Australia could face a recession within two years unless interest rates and the Australian dollar drop sharply, a prominent international economist warns.
Saxo Bank chief economist Steen Jakobsen warns that with the mining investment boom expected to peak in 2013, Australian authorities need to do more to ensure other sectors of the economy can pick up the slack.
He fears if no action is taken, then Australians could be staring at a recession in 2014.
"You have an excellent starting point, you have the ability to both fiscally and monetarily support and mitigate the effects of this slowdown," the Copenhagen-based economist said.
"If nothing happens, if we have a political vacuum leading to nothing being done next year and the price (of the Australian dollar) remains above where it needs to be then, yes, absolutely a recession is possible."

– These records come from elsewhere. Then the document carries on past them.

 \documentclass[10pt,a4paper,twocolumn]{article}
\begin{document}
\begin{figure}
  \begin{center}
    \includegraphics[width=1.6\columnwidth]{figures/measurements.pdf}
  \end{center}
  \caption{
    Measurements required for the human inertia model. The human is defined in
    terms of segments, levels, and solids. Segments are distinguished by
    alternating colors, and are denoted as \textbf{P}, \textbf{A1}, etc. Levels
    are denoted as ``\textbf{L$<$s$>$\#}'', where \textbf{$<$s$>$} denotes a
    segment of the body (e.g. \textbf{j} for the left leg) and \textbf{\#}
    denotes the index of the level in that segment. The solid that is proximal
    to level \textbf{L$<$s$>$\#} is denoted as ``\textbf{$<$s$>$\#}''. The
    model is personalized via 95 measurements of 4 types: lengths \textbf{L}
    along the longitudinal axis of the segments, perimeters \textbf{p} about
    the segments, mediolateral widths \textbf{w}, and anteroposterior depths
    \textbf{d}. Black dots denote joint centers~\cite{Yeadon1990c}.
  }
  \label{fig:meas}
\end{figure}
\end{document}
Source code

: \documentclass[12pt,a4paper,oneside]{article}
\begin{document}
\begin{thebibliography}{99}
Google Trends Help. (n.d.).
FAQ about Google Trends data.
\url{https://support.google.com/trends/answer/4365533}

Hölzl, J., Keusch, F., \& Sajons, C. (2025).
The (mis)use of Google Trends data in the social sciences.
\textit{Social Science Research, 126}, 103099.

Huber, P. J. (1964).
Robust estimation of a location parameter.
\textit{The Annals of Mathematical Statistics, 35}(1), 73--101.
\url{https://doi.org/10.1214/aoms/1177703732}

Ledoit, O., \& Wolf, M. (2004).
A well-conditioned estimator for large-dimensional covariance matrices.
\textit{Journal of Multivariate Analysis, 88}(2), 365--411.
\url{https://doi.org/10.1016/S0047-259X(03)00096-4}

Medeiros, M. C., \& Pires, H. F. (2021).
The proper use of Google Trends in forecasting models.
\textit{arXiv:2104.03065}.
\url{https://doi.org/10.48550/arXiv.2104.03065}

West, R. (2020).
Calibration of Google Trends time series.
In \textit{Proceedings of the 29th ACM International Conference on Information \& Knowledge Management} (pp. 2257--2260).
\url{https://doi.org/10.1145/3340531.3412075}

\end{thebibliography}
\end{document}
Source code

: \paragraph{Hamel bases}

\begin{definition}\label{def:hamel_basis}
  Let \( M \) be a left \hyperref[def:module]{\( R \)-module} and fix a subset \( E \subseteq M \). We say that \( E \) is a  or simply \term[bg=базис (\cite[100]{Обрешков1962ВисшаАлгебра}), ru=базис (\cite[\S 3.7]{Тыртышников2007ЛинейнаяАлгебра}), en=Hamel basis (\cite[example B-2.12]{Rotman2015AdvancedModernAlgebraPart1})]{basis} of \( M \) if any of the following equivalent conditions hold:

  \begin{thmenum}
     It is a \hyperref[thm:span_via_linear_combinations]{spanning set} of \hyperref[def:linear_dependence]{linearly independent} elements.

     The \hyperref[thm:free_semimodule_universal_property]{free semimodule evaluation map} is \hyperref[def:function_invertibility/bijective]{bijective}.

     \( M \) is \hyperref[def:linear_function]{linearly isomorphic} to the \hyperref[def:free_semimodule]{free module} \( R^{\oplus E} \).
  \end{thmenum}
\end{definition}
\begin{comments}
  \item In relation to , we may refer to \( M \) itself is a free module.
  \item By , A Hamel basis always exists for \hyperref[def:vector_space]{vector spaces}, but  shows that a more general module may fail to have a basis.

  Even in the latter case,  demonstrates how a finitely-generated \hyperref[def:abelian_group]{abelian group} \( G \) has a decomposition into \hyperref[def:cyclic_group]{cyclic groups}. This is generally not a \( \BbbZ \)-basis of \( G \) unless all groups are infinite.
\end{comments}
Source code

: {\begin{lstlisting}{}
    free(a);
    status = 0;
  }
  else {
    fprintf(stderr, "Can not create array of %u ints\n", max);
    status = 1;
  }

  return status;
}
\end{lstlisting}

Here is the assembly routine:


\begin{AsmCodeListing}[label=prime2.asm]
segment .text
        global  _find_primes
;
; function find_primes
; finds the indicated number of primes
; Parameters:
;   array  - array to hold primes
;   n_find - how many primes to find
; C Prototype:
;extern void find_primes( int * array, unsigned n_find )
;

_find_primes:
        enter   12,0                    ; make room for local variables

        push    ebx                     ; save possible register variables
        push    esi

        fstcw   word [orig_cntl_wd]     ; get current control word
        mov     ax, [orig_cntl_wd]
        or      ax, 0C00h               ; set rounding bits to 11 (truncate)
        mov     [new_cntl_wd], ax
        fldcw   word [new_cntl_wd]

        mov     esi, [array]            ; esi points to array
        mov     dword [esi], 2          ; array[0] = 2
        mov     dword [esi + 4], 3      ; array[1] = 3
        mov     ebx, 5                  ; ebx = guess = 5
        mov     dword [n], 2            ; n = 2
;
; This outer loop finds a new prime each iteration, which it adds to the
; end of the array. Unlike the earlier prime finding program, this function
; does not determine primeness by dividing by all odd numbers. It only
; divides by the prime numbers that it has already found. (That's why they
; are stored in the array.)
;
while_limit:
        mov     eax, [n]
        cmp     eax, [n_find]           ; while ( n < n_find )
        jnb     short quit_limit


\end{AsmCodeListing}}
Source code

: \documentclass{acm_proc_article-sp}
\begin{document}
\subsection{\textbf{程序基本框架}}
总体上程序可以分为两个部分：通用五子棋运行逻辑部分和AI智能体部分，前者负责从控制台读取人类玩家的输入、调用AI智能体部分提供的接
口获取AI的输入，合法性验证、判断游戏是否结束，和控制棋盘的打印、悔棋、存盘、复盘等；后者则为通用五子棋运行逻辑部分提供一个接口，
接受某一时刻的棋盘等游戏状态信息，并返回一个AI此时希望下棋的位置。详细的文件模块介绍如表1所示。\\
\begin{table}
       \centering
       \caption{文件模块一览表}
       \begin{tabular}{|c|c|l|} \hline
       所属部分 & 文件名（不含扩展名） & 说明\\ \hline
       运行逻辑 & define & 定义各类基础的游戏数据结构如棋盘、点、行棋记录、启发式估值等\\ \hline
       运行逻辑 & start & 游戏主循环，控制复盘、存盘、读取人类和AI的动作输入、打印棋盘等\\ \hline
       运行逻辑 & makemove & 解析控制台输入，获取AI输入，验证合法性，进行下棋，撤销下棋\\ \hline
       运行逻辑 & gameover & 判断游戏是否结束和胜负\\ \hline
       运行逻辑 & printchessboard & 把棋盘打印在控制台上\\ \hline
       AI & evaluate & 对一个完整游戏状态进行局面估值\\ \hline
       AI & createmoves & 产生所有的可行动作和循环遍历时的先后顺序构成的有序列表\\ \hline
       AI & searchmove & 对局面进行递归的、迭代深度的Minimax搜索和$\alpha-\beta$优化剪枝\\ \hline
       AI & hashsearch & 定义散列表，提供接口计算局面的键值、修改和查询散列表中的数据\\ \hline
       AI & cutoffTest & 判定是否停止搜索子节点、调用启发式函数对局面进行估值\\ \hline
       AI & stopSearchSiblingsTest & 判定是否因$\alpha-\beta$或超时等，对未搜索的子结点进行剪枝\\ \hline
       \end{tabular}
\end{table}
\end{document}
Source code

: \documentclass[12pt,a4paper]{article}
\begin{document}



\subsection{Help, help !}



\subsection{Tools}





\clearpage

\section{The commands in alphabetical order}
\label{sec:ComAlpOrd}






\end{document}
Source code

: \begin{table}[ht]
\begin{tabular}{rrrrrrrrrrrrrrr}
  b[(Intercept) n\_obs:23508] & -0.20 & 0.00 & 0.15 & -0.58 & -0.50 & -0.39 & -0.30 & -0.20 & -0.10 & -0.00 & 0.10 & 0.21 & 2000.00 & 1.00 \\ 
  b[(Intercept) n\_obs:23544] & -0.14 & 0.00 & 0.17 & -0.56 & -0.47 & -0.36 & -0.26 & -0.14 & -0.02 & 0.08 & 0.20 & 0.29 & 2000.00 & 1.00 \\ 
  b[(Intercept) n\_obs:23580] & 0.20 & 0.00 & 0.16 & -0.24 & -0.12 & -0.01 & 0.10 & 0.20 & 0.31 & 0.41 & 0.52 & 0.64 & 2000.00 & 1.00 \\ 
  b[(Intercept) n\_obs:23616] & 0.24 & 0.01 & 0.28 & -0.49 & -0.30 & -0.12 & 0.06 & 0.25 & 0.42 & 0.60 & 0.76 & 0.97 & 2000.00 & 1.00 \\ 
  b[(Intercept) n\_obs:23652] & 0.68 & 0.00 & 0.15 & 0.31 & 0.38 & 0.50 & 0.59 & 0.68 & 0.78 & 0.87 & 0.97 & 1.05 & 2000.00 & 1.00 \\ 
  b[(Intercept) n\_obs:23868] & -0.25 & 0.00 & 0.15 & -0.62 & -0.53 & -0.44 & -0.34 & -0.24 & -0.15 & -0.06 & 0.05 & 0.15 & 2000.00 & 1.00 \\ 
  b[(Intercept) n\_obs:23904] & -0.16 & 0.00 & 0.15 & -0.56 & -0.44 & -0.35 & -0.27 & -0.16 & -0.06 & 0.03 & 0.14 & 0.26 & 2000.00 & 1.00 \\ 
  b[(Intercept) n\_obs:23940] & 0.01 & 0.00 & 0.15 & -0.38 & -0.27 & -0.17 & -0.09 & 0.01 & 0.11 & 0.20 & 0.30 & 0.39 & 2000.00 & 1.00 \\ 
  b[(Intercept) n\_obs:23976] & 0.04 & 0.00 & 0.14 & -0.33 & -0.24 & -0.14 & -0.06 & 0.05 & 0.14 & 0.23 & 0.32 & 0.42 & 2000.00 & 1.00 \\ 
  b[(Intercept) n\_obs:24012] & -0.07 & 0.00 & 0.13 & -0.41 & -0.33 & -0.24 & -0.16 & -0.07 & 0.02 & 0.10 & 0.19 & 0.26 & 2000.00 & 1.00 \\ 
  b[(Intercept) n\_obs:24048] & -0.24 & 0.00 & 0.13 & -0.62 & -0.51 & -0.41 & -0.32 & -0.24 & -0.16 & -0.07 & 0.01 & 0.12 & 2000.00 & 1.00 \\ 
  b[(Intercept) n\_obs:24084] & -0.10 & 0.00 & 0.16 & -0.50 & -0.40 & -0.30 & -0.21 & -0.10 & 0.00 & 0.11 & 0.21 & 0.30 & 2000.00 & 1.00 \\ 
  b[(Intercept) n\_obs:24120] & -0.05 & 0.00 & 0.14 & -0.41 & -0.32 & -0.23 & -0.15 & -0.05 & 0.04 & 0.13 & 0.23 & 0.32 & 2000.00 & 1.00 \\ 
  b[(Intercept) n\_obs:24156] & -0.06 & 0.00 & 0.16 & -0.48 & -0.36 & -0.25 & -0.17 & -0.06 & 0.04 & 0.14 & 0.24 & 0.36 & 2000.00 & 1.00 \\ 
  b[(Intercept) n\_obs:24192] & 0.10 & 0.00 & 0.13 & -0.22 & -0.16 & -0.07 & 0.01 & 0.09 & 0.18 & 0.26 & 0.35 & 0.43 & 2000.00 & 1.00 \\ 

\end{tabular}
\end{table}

But federal Treasurer Wayne Swan disagrees.
"This sort of threadbare commentary really doesn't reflect the reality of the resilient Australian economy, which is expected to grow faster than every major advanced economy this year and next," he said through a spokesman.
"The government, the Reserve Bank, the IMF (International Monetary Fund) and many major forecasters expect the Australian economy to grow solidly this year and next, with low unemployment, contained inflation and strong investment."
But Mr Jakobsen's views echo statements from Australian-based economists Su-Lin Ong from RBC Capital markets and Adam Boyton from Deutsche Bank, who have also recently warned a slide in mining investment could leave the economy in a dangerous position from 2013.
Mr Jakobsen says Australia needs a more flexible workforce and indirect taxes should be abolished to make businesses more competitive but with a federal election due in the second half of 2013, he acknowledged action on that front is unlikely.
"2013 is a huge year in terms of the decisions that need to be taken but there will be a political vacuum until the election is held, which I think is a wasted opportunity," he said.
So he says the heavy lifting will fall to the Reserve Bank of Australia (RBA), which will need to cut the cash rate sharply to stimulate the economy.
The RBA kept the cash rate on hold at 3.25 per cent in November but futures markets have priced in another half a percentage point in cuts by mid 2013.
But Mr Jakobsen thinks the RBA may need to cut by as much as 1.25 percentage points within a year.
A cash rate of two per cent would encourage consumer spending and would make the Australian dollar less attractive to international investors.
The Australian dollar has spent most of 2012 above the 100 US cent mark but Mr Jakobsen says it needs to be much lower.
"The Australian economy needs an Aussie dollar around 85 US cents to cater for the cyclical downturn and the lack of reforms in terms of creating alternatives to the mining sector," he said.